Arvind Chudasama
Verlag Dr. Albert Bartens KG, Lückhoffstr. 16, 14129 Berlin, Germany; arvind.chudasama@bartens.com
Digital agriculture (DA) is a combination of technologies spanning devices sensing the environment from a close distance or thousands of kilometres in the skies to chips monitoring crop-production systems. Underpinned by the Internet of Things (IoT), the technology is advancing traditional agriculture production systems into data-driven smart farming, promising substantive benefits regarding improving efficiency, effectiveness and productivity. DA relies heavily on the data sources and techniques used to collect it. This data is then organized and analyzed in agricultural data warehouses. The process of deploying DA is derived from data science, but farmers seeking to embrace DA face significant challenges.

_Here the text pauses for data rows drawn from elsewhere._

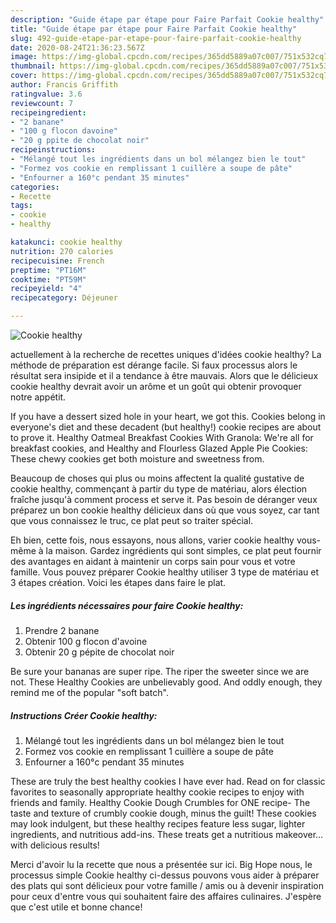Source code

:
 ```yaml
---
description: "Guide étape par étape pour Faire Parfait Cookie healthy"
title: "Guide étape par étape pour Faire Parfait Cookie healthy"
slug: 492-guide-etape-par-etape-pour-faire-parfait-cookie-healthy
date: 2020-08-24T21:36:23.567Z
image: https://img-global.cpcdn.com/recipes/365dd5889a07c007/751x532cq70/cookie-healthy-photo-principale-de-la-recette.jpg
thumbnail: https://img-global.cpcdn.com/recipes/365dd5889a07c007/751x532cq70/cookie-healthy-photo-principale-de-la-recette.jpg
cover: https://img-global.cpcdn.com/recipes/365dd5889a07c007/751x532cq70/cookie-healthy-photo-principale-de-la-recette.jpg
author: Francis Griffith
ratingvalue: 3.6
reviewcount: 7
recipeingredient:
- "2 banane"
- "100 g flocon davoine"
- "20 g ppite de chocolat noir"
recipeinstructions:
- "Mélangé tout les ingrédients dans un bol mélangez bien le tout"
- "Formez vos cookie en remplissant 1 cuillère a soupe de pâte"
- "Enfourner a 160°c pendant 35 minutes"
categories:
- Recette
tags:
- cookie
- healthy

katakunci: cookie healthy 
nutrition: 270 calories
recipecuisine: French
preptime: "PT16M"
cooktime: "PT59M"
recipeyield: "4"
recipecategory: Déjeuner

---
```



![Cookie healthy](https://img-global.cpcdn.com/recipes/365dd5889a07c007/751x532cq70/cookie-healthy-photo-principale-de-la-recette.jpg)

actuellement à la recherche de recettes uniques d'idées cookie healthy? La méthode de préparation est dérange facile. Si faux processus alors le résultat sera insipide et il a tendance à être mauvais. Alors que le délicieux cookie healthy devrait avoir un arôme et un goût qui obtenir provoquer notre appétit.

If you have a dessert sized hole in your heart, we got this. Cookies belong in everyone&#39;s diet and these decadent (but healthy!) cookie recipes are about to prove it. Healthy Oatmeal Breakfast Cookies With Granola: We&#39;re all for breakfast cookies, and Healthy and Flourless Glazed Apple Pie Cookies: These chewy cookies get both moisture and sweetness from.

Beaucoup de choses qui plus ou moins affectent la qualité gustative de cookie healthy, commençant à partir du type de matériau, alors élection fraîche jusqu'à comment process et serve it. Pas besoin de déranger veux préparez un bon cookie healthy délicieux dans où que vous soyez, car tant que vous connaissez le truc, ce plat peut so traiter spécial.


Eh bien, cette fois, nous essayons, nous allons, varier cookie healthy vous-même à la maison. Gardez ingrédients qui sont simples, ce plat peut fournir des avantages en aidant à maintenir un corps sain pour vous et votre famille. Vous pouvez préparer Cookie healthy utiliser 3 type de matériau et 3 étapes création. Voici les étapes dans faire le plat.

<!--inarticleads1-->

##### Les ingrédients nécessaires pour faire Cookie healthy:

1. Prendre 2 banane
1. Obtenir 100 g flocon d&#39;avoine
1. Obtenir 20 g pépite de chocolat noir


Be sure your bananas are super ripe. The riper the sweeter since we are not. These Healthy Cookies are unbelievably good. And oddly enough, they remind me of the popular &#34;soft batch&#34;. 

<!--inarticleads2-->

##### Instructions Créer Cookie healthy:

1. Mélangé tout les ingrédients dans un bol mélangez bien le tout
1. Formez vos cookie en remplissant 1 cuillère a soupe de pâte
1. Enfourner a 160°c pendant 35 minutes


These are truly the best healthy cookies I have ever had. Read on for classic favorites to seasonally appropriate healthy cookie recipes to enjoy with friends and family. Healthy Cookie Dough Crumbles for ONE recipe- The taste and texture of crumbly cookie dough, minus the guilt! These cookies may look indulgent, but these healthy recipes feature less sugar, lighter ingredients, and nutritious add-ins. These treats get a nutritious makeover… with delicious results! 


Merci d'avoir lu la recette que nous a présentée sur ici. Big Hope nous, le processus simple Cookie healthy ci-dessus pouvons vous aider à préparer des plats qui sont délicieux pour votre famille / amis ou à devenir inspiration pour ceux d'entre vous qui souhaitent faire des affaires culinaires. J'espère que c'est utile et bonne chance!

High-speed networks are imperative for collecting and distilling data to support optimized farm operations. Poor connectivity in rural regions is a severe drawback in adopting DA. Even where this can be addressed, farmers assuming the role of data scientists to utilize the technology effectively is a further hindrance. In addition, there is a need to put in place robust security protocols against cyberattacks. This invariably comes with costs. Further, farming operations involve many moving parts – soil management, agronomy, crop protection, weather, labour and much more. Agricultural production is a complex enterprise where informed decision-making is invariably based on embracing knowledge of how these moving parts can best be managed for a desirable outcome. While many datasets support crop production operations, the data is usually rich, large, complex, and heterogeneous. Therefore, its analysis is not straightforward. The central issue is weighing the information about various parameters. For example, should soil moisture have a greater weighting than soil structure, or are their relative weighting impacted by the season? Finally, the greater threat from increasing reliance on the technology is trading ‘experiential knowledge’ that farmers have developed over the years, acquiring a sound knowledge of their local ecosystem with ‘technocratic expertise’ that is effectively spoon-fed. The challenges impacting the adoption of smart farming are discussed.